(Extracted data entries)
|---|

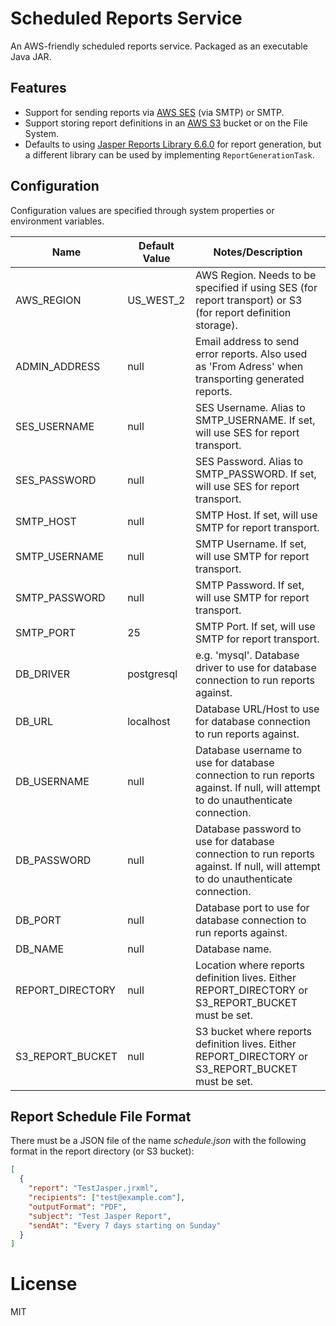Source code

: # Scheduled Reports Service

An AWS-friendly scheduled reports service. Packaged as an executable Java JAR.

## Features
- Support for sending reports via [AWS SES](https://aws.amazon.com/ses/) (via SMTP) or SMTP.
- Support storing report definitions in an [AWS S3](https://aws.amazon.com/s3/) bucket or on the File System.
- Defaults to using [Jasper Reports Library 6.6.0](http://community.jaspersoft.com/) for report generation, but a different library can be used by implementing `ReportGenerationTask`. 

## Configuration

Configuration values are specified through system properties or environment variables.

Name               | Default Value    | Notes/Description
------------------ | ---------------- | ---------------------------
AWS_REGION         | US_WEST_2        | AWS Region. Needs to be specified if using SES (for report transport) or S3 (for report definition storage).
ADMIN_ADDRESS      | null             | Email address to send error reports. Also used as 'From Adress' when transporting generated reports.
SES_USERNAME       | null             | SES Username. Alias to SMTP_USERNAME. If set, will use SES for report transport.
SES_PASSWORD       | null             | SES Password. Alias to SMTP_PASSWORD. If set, will use SES for report transport.
SMTP_HOST          | null             | SMTP Host. If set, will use SMTP for report transport.
SMTP_USERNAME      | null             | SMTP Username. If set, will use SMTP for report transport.
SMTP_PASSWORD      | null             | SMTP Password. If set, will use SMTP for report transport.
SMTP_PORT          | 25               | SMTP Port. If set, will use SMTP for report transport.
DB_DRIVER          | postgresql       | e.g. 'mysql'. Database driver to use for database connection to run reports against.
DB_URL             | localhost        | Database URL/Host to use for database connection to run reports against.
DB_USERNAME        | null             | Database username to use for database connection to run reports against. If null, will attempt to do unauthenticate connection.
DB_PASSWORD        | null             | Database password to use for database connection to run reports against. If null, will attempt to do unauthenticate connection.
DB_PORT            | null             | Database port to use for database connection to run reports against.
DB_NAME            | null             | Database name.
REPORT_DIRECTORY   | null             | Location where reports definition lives. Either REPORT_DIRECTORY or S3_REPORT_BUCKET must be set.
S3_REPORT_BUCKET   | null             | S3 bucket where reports definition lives. Either REPORT_DIRECTORY or S3_REPORT_BUCKET must be set.


## Report Schedule File Format

There must be a JSON file of the name _schedule.json_ with the following format in the report directory (or S3 bucket):

```json
[
  {
    "report": "TestJasper.jrxml",
    "recipients": ["test@example.com"],
    "outputFormat": "PDF",
    "subject": "Test Jasper Report",
    "sendAt": "Every 7 days starting on Sunday"
  }
]

``` 

# License

MIT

|---|

_YOUR INSTRUCTIONS_
Please reproduce the data above word for word, skipping all images.

_REPLY_
Source code

: # Scheduled Reports Service

An AWS-friendly scheduled reports service. Packaged as an executable Java JAR.

## Features
- Support for sending reports via [AWS SES](https://aws.amazon.com/ses/) (via SMTP) or SMTP.
- Support storing report definitions in an [AWS S3](https://aws.amazon.com/s3/) bucket or on the File System.
- Defaults to using [Jasper Reports Library 6.6.0](http://community.jaspersoft.com/) for report generation, but a different library can be used by implementing `ReportGenerationTask`. 

## Configuration

Configuration values are specified through system properties or environment variables.

Name               | Default Value    | Notes/Description
------------------ | ---------------- | ---------------------------
AWS_REGION         | US_WEST_2        | AWS Region. Needs to be specified if using SES (for report transport) or S3 (for report definition storage).
ADMIN_ADDRESS      | null             | Email address to send error reports. Also used as 'From Adress' when transporting generated reports.
SES_USERNAME       | null             | SES Username. Alias to SMTP_USERNAME. If set, will use SES for report transport.
SES_PASSWORD       | null             | SES Password. Alias to SMTP_PASSWORD. If set, will use SES for report transport.
SMTP_HOST          | null             | SMTP Host. If set, will use SMTP for report transport.
SMTP_USERNAME      | null             | SMTP Username. If set, will use SMTP for report transport.
SMTP_PASSWORD      | null             | SMTP Password. If set, will use SMTP for report transport.
SMTP_PORT          | 25               | SMTP Port. If set, will use SMTP for report transport.
DB_DRIVER          | postgresql       | e.g. 'mysql'. Database driver to use for database connection to run reports against.
DB_URL             | localhost        | Database URL/Host to use for database connection to run reports against.
DB_USERNAME        | null             | Database username to use for database connection to run reports against. If null, will attempt to do unauthenticate connection.
DB_PASSWORD        | null             | Database password to use for database connection to run reports against. If null, will attempt to do unauthenticate connection.
DB_PORT            | null             | Database port to use for database connection to run reports against.
DB_NAME            | null             | Database name.
REPORT_DIRECTORY   | null             | Location where reports definition lives. Either REPORT_DIRECTORY or S3_REPORT_BUCKET must be set.
S3_REPORT_BUCKET   | null             | S3 bucket where reports definition lives. Either REPORT_DIRECTORY or S3_REPORT_BUCKET must be set.


## Report Schedule File Format

There must be a JSON file of the name _schedule.json_ with the following format in the report directory (or S3 bucket):

```json
[
  {
    "report": "TestJasper.jrxml",
    "recipients": ["test@example.com"],
    "outputFormat": "PDF",
    "subject": "Test Jasper Report",
    "sendAt": "Every 7 days starting on Sunday"
  }
]

``` 

# License

MIT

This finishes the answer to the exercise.